After recovering from the bus lag of my trip up from NY state (caused mostly by the painful Vin Diesel comedy The Pacifier, which I had to watch because the sound was broadcast over the PA system on the bus), we went out snowshoeing. My first time! Loved it! The snow was a bit wet but still fun.




Then I felt tired so I took a rest.




We explored the area, cooked good food, got lots of rest, and generally lived it up bourgeois style in the winter wonderland of francophone Canada. Can't beat it with un stick if you tried...
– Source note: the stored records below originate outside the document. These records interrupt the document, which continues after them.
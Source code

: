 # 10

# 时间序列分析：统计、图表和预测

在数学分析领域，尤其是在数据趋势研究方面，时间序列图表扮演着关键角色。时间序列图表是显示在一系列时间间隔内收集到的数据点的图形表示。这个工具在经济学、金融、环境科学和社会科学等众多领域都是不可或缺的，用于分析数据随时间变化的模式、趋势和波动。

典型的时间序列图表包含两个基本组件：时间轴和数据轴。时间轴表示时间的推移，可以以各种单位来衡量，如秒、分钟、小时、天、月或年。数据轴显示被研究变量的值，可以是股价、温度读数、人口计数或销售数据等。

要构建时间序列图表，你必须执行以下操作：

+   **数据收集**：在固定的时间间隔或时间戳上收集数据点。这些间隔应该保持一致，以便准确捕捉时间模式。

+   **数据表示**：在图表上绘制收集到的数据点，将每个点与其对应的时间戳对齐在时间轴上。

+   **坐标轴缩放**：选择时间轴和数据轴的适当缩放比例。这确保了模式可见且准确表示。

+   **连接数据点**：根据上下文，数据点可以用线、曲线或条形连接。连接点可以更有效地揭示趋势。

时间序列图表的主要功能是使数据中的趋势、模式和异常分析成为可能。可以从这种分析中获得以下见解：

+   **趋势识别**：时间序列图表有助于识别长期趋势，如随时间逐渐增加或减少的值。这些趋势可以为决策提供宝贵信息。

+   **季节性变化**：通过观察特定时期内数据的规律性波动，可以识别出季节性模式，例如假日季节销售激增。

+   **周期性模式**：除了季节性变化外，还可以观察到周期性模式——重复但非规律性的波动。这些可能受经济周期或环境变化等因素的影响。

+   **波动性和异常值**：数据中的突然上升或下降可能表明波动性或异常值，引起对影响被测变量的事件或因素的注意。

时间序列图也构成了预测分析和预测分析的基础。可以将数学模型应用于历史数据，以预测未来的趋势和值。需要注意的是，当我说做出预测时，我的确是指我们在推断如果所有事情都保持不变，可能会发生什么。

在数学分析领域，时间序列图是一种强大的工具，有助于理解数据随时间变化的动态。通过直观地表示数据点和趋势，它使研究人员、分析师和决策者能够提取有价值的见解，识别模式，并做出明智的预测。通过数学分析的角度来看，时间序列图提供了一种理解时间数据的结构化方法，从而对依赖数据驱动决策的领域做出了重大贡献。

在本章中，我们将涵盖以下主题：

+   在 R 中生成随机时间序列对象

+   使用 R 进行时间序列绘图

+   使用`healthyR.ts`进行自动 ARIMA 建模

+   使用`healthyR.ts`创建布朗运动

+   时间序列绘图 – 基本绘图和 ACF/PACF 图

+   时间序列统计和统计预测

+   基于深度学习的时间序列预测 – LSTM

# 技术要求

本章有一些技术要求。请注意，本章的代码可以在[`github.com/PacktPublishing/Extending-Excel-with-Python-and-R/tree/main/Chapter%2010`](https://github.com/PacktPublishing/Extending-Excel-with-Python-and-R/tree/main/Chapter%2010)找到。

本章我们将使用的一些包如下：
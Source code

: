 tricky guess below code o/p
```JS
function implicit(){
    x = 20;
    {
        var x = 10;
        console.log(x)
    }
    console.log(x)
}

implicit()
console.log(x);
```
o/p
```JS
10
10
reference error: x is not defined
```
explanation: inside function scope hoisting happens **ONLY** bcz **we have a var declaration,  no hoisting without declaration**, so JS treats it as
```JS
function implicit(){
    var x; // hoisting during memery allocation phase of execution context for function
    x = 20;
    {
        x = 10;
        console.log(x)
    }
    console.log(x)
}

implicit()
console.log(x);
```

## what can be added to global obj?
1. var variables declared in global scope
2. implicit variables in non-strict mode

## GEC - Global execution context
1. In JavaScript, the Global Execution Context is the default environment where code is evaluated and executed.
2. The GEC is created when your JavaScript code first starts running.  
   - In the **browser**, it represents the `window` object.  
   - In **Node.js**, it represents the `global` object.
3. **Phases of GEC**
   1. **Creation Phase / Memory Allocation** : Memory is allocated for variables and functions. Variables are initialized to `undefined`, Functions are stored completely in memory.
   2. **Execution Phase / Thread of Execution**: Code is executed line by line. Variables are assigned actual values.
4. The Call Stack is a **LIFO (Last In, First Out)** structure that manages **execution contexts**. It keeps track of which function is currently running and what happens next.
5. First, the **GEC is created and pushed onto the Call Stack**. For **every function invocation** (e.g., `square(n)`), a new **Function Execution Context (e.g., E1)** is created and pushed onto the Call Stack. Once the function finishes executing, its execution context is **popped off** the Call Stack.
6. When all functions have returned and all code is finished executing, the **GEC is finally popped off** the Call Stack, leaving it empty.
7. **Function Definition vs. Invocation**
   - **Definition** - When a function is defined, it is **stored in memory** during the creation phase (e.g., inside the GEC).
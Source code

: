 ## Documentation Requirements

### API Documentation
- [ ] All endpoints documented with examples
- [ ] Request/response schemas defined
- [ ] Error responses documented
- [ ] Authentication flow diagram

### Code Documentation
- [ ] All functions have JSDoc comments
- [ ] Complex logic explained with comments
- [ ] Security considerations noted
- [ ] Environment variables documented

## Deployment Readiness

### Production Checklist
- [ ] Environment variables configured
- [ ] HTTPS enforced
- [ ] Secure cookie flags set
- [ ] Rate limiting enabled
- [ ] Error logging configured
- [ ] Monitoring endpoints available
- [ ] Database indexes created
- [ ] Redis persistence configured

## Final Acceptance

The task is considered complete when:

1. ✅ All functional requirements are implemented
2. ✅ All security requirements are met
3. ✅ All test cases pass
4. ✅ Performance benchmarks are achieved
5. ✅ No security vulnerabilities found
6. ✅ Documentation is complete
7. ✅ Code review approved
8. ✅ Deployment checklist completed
After we were sufficiently vacationed, and the snow began to melt with a warm spell, we headed west by southwest, into Ontario, past Toronto, and eventually reached Guelph, the town where Emily and her tribe live. It is a beautiful, old town surrounded by farmland, with only a bit of homogenized subdivisions so far (but don't worry, they're on the drawing boards.) Back in Guelph, Emily has been returning to work as a therapist/teacher/front line social worker with teens overcoming addictions. I have been settling in to this lovely town and begun to plan parties, cook dinners, think about my income to expenses ratio, and try to get in touch with the gestalt of this place. Just yesterday Emily, Simon, and I went for a ski, which was only the second in my life (the first being two days earlier with just Simon. Again, loved it!
So, perhaps this is a summary of diversions rather than real grist for the mill of, "But how is Chris really doing?". I'm doing the best I know how, for better or for worse. It's all just beginning to unfold, like a delicate amaranth flower that looks good now but yields an even better tasty, tiny grain that you can cook like couscous. If you're eager for a quotable tombstone by-line, then perhaps I'm in it for the ladies, and that sweet, unbearable lightness of being...




Friday, March 16, 2007

never in vain

This is a road less traveled by, up over hills and through valleys with bare, patient birch trees so white they stand out against the thick snow. This pavement flows as smooth as the tired yellow lines dividing the non-existent traffic, through a town of broad houses on the lake, boarded up for winter with rough plywood against the clean, colored window trim. Gray snow piles yield to puddles in the first melt of March, cold and harmless in the soft gravel shoulder where my boots leave gritty traces in the mud. To town is where this current heads, to the main street on the frozen lakeshore with a handful of solid tea houses, restaurants, and wooden planked general stores. For me it is all a postcard - gazebo in the lawn by the lake with blue string lights at dusk, lingering French from the wrinkled couples blending like cream into the settled coffee aroma, fog sliding off the hills from the warm wet air meeting this year's snowpack. It's a curled up bear rolling over once more to hit snooze before hibernation ends, it's a beaver rolling in the snow who has momentarily forgotten his unending urge to fix the dam, it's the tinkle of laughter from children narrowly evading an icicle finally melted free of the eaves. It's all these and pure silence, flowing down creeks and gulches in this Appalachian basin, water seeking a joyride to the lowest level with less than a nod for the structures that the primates have built. Fine slate roofs and leaded stained-glass keep out the elements another winter, the accomplishments of lumberjacks and capitalists. These towns and the moments of childhood spent swimming in summer and skiing in winter are origami cranes floating down wide rivers, no less beautiful because of their inevitable sinking below the ripples. Let us make more beauty with our hands and set if free to the world - what I have seen wash down stream in spring has inspired many a summertime project of whittling and sanding, shared smiles with friends over the endless possibilities that lie outside our small towns.